The leap in materials science goes hand in hand with the advancements in engineering. Because our devices are designed to process hostile fluids at high pressures, we are able to enter markets, such as hydraulic fracturing, where treating pressures can approach 15,000 psi, and the hostile frac fluids can cause daily pump failures. As we push our technology to higher degrees of performance, we have had to develop new materials that adapt our designs to more challenging demands.
When Energy Recovery developed our VorTeq hydraulic pumping system, we knew we needed a material that could withstand the harsh operating environments and treating pressures of the hydraulic fracturing industry. Adapting the PX Pressure Exchanger technology that has been deployed on six continents, we built the core of the system out of tungsten carbide, one of the most durable materials on the planet, and 1,000 times more abrasion-resistant than steel. The tungsten carbide rotor at the heart of the pumping system allows VorTeq to process proppants, most commonly sand, which break down pumps and cost operators a fortune in maintenance costs. With the simplicity of the engineering and durability of the materials, the VorTeq system can handle the extremely hostile frac fluid and allow the high pressure pumps to pump pure water, which dramatically reduces operating costs and improves runtime.
Aluminum oxide, or alumina, is used for Energy Recovery’s PX Pressure Exchanger devices in desalination. Three times more abrasion-resistant than steel and able to turn at up to 1,000 rpm in an almost frictionless hydrodynamic bearing, this ceramic is unaffected by chemicals or aqueous corrosion, making our PX devices in desalination virtually indestructible. The result is a superior technology with proven success in the field. To date, we have 17,000 installations worldwide, in a majority all global desalination projects.
At our headquarters in California, we house a manufacturing facility and lab specially equipped to produce and test our ceramic rotors, including machining down to the micron, and enormous kilns where we fire the ceramics onsite. Custom formulated spray-dried powders are compacted at extreme pressures to create the machinable blocks that become rotors. The lengthy sintering process occurs at temperatures greater than 1600°C and eventually achieves a hardness of Mohs 9.0 in a material chemically identical to sapphire. Once the ceramics have been properly formed, they are cooled slowly and evenly to avoid cracking. This overall process is critical to achieve a smooth, hard surface, which will operate for many years in harsh environments.
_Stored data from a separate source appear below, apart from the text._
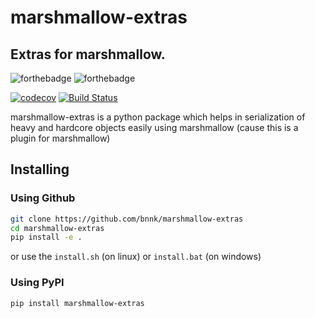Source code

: # marshmallow-extras
## Extras for marshmallow.

![forthebadge](https://forthebadge.com/images/badges/made-with-python.svg) ![forthebadge](https://forthebadge.com/images/badges/built-with-love.svg)

[![codecov](https://codecov.io/gh/bnnk/marshmallow-extras/branch/master/graph/badge.svg)](https://codecov.io/gh/bnnk/marshmallow-extras) [![Build Status](https://travis-ci.com/bnnk/marshmallow-extras.svg?branch=master)](https://travis-ci.com/bnnk/marshmallow-extras)

marshmallow-extras is a python package which helps in serialization of heavy and hardcore objects easily using marshmallow (cause this is a plugin for marshmallow)
## Installing

### Using Github
```bash
git clone https://github.com/bnnk/marshmallow-extras
cd marshmallow-extras
pip install -e .
```

or use the `install.sh` (on linux) or `install.bat` (on windows)

### Using PyPI

```bash
pip install marshmallow-extras
```
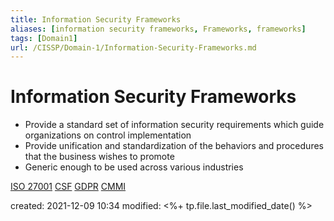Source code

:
 ```yaml
---
title: Information Security Frameworks
aliases: [information security frameworks, Frameworks, frameworks]
tags: [Domain1]
url: /CISSP/Domain-1/Information-Security-Frameworks.md
---
```


# Information Security Frameworks

- Provide a standard set of information security requirements which guide organizations on control implementation
- Provide unification and standardization of the behaviors and procedures that the business wishes to promote 
- Generic enough to be used across various industries

[ISO 27001](notes/CISSP/Domain%201/Information%20Security%20Frameworks/ISO%2027001)
[CSF](notes/CISSP/Domain%201/Information%20Security%20Frameworks/CSF)
[GDPR](notes/CISSP/Domain%201/Information%20Security%20Frameworks/GDPR)
[CMMI](notes/CISSP/Domain%201/Information%20Security%20Frameworks/CMMI)

created: 2021-12-09 10:34
modified: <%+ tp.file.last_modified_date() %>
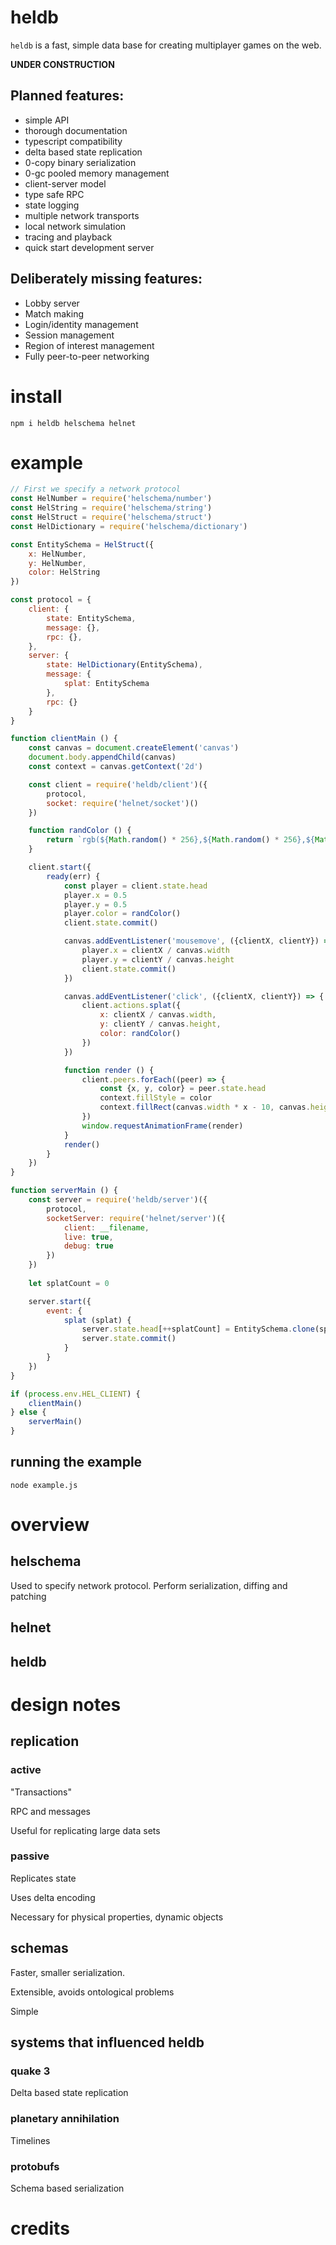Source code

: heldb
=====
`heldb` is a fast, simple data base for creating multiplayer games on the web.

**UNDER CONSTRUCTION**

## Planned features:

* simple API
* thorough documentation
* typescript compatibility
* delta based state replication
* 0-copy binary serialization
* 0-gc pooled memory management
* client-server model
* type safe RPC
* state logging
* multiple network transports
* local network simulation
* tracing and playback
* quick start development server

## Deliberately missing features:

* Lobby server
* Match making
* Login/identity management
* Session management
* Region of interest management
* Fully peer-to-peer networking

# install

```
npm i heldb helschema helnet
```

# example

```javascript
// First we specify a network protocol
const HelNumber = require('helschema/number')
const HelString = require('helschema/string')
const HelStruct = require('helschema/struct')
const HelDictionary = require('helschema/dictionary')

const EntitySchema = HelStruct({
    x: HelNumber,
    y: HelNumber,
    color: HelString
})

const protocol = {
    client: {
        state: EntitySchema,
        message: {},
        rpc: {},
    },
    server: {
        state: HelDictionary(EntitySchema),
        message: { 
            splat: EntitySchema
        },
        rpc: {}
    }
}

function clientMain () {
    const canvas = document.createElement('canvas')
    document.body.appendChild(canvas)
    const context = canvas.getContext('2d')

    const client = require('heldb/client')({
        protocol,
        socket: require('helnet/socket')()
    })

    function randColor () {
        return `rgb(${Math.random() * 256},${Math.random() * 256},${Math.random() * 256})`
    }

    client.start({
        ready(err) {
            const player = client.state.head
            player.x = 0.5
            player.y = 0.5
            player.color = randColor()
            client.state.commit()

            canvas.addEventListener('mousemove', ({clientX, clientY}) => {
                player.x = clientX / canvas.width
                player.y = clientY / canvas.height
                client.state.commit()
            })

            canvas.addEventListener('click', ({clientX, clientY}) => {
                client.actions.splat({
                    x: clientX / canvas.width,
                    y: clientY / canvas.height,
                    color: randColor()
                })
            })

            function render () {
                client.peers.forEach((peer) => {
                    const {x, y, color} = peer.state.head
                    context.fillStyle = color
                    context.fillRect(canvas.width * x - 10, canvas.height * y - 10, 20, 20)
                })
                window.requestAnimationFrame(render)
            }
            render()
        }
    })
}

function serverMain () {
    const server = require('heldb/server')({
        protocol,
        socketServer: require('helnet/server')({
            client: __filename,
            live: true,
            debug: true
        })
    })
    
    let splatCount = 0

    server.start({
        event: {
            splat (splat) {
                server.state.head[++splatCount] = EntitySchema.clone(splat)
                server.state.commit()
            }
        }
    })
}

if (process.env.HEL_CLIENT) {
    clientMain()
} else {
    serverMain()
}
```

## running the example

```
node example.js
```

# overview

## helschema

Used to specify network protocol.  Perform serialization, diffing and patching

## helnet

## heldb


# design notes

## replication

### active

"Transactions"

RPC and messages

Useful for replicating large data sets

### passive

Replicates state

Uses delta encoding

Necessary for physical properties, dynamic objects

## schemas

Faster, smaller serialization.

Extensible, avoids ontological problems

Simple

## systems that influenced heldb

### quake 3
Delta based state replication

### planetary annihilation
Timelines

### protobufs
Schema based serialization

# credits
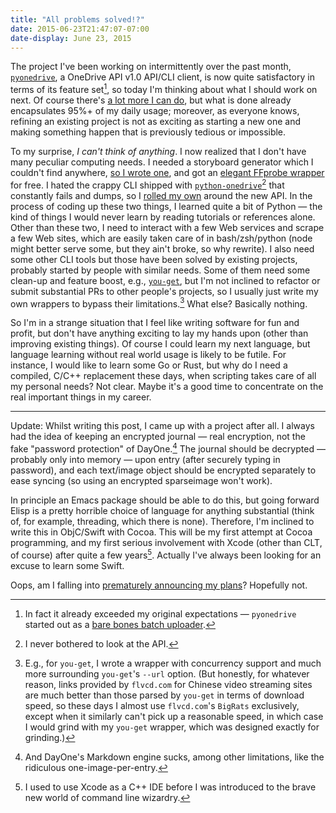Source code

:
 ```yaml
---
title: "All problems solved!?"
date: 2015-06-23T21:47:07-07:00
date-display: June 23, 2015
---
```

The project I've been working on intermittently over the past month, [`pyonedrive`](https://github.com/zmwangx/pyonedrive), a OneDrive API v1.0 API/CLI client, is now quite satisfactory in terms of its feature set[^1], so today I'm thinking about what I should work on next. Of course there's [a lot more I can do](https://github.com/zmwangx/pyonedrive/labels/enhancement), but what is done already encapsulates 95%+ of my daily usage; moreover, as everyone knows, refining an existing project is not as exciting as starting a new one and making something happen that is previously tedious or impossible.

[^1]: In fact it already exceeded my original expectations — `pyonedrive` started out as a [bare bones batch uploader](https://github.com/zmwangx/pyonedrive/blob/4d21308545ec1462c3892b9ca25300042f1ccb81/README.rst).

To my surprise, *I can't think of anything*. I now realized that I don't have many peculiar computing needs. I needed a storyboard generator which I couldn't find anywhere, [so I wrote one](https://github.com/zmwangx/storyboard), and got an [elegant FFprobe wrapper](https://storyboard.readthedocs.org/en/latest/metadata-cli.html) for free. I hated the crappy CLI shipped with [`python-onedrive`](https://github.com/mk-fg/python-onedrive)[^2] that constantly fails and dumps, so I [rolled my own](https://github.com/zmwangx/pyonedrive) around the new API. In the process of coding up these two things, I learned quite a bit of Python — the kind of things I would never learn by reading tutorials or references alone. Other than these two, I need to interact with a few Web services and scrape a few Web sites, which are easily taken care of in bash/zsh/python (node might better serve some, but they ain't broke, so why rewrite). I also need some other CLI tools but those have been solved by existing projects, probably started by people with similar needs. Some of them need some clean-up and feature boost, e.g., [`you-get`](https://github.com/soimort/you-get), but I'm not inclined to refactor or submit substantial PRs to other people's projects, so I usually just write my own wrappers to bypass their limitations.[^3] What else? Basically nothing.

[^2]: I never bothered to look at the API.

[^3]: E.g., for `you-get`, I wrote a wrapper with concurrency support and much more surrounding `you-get`'s `--url` option. (But honestly, for whatever reason, links provided by `flvcd.com` for Chinese video streaming sites are much better than those parsed by `you-get` in terms of download speed, so these days I almost use `flvcd.com`'s `BigRats` exclusively, except when it similarly can't pick up a reasonable speed, in which case I would grind with my `you-get` wrapper, which was designed exactly for grinding.)

So I'm in a strange situation that I feel like writing software for fun and profit, but don't have anything exciting to lay my hands upon (other than improving existing things). Of course I could learn my next language, but language learning without real world usage is likely to be futile. For instance, I would like to learn some Go or Rust, but why do I need a compiled, C/C++ replacement these days, when scripting takes care of all my personal needs? Not clear. Maybe it's a good time to concentrate on the real important things in my career.

---

Update: Whilst writing this post, I came up with a project after all. I always had the idea of keeping an encrypted journal — real encryption, not the fake "password protection" of DayOne.[^dayone] The journal should be decrypted — probably only into memory — upon entry (after securely typing in password), and each text/image object should be encrypted separately to ease syncing (so using an encrypted sparseimage won't work).

In principle an Emacs package should be able to do this, but going forward Elisp is a pretty horrible choice of language for anything substantial (think of, for example, threading, which there is none). Therefore, I'm inclined to write this in ObjC/Swift with Cocoa. This will be my first attempt at Cocoa programming, and my first serious involvement with Xcode (other than CLT, of course) after quite a few years[^xcode]. Actually I've always been looking for an excuse to learn some Swift.

Oops, am I falling into [prematurely announcing my plans](https://sivers.org/zipit)? Hopefully not.

[^dayone]: And DayOne's Markdown engine sucks, among other limitations, like the ridiculous one-image-per-entry.

[^xcode]: I used to use Xcode as a C++ IDE before I was introduced to the brave new world of command line wizardry.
For all of our metal components, including the turbochargers at the heart of our IsoBoost system, we use improved, low nickel stainless steels. Regular steels rust when exposed to air and moisture, but our metal components are made with ATI Allegheny Ludlum AL-6XN® alloy—the most corrosion-resistant iron-based austenitic stainless alloy produced today. At our headquarters, we also house a production facility and lab to machine and test these components to create the highest performing and most durable products of their kind in the oil and gas and water industries.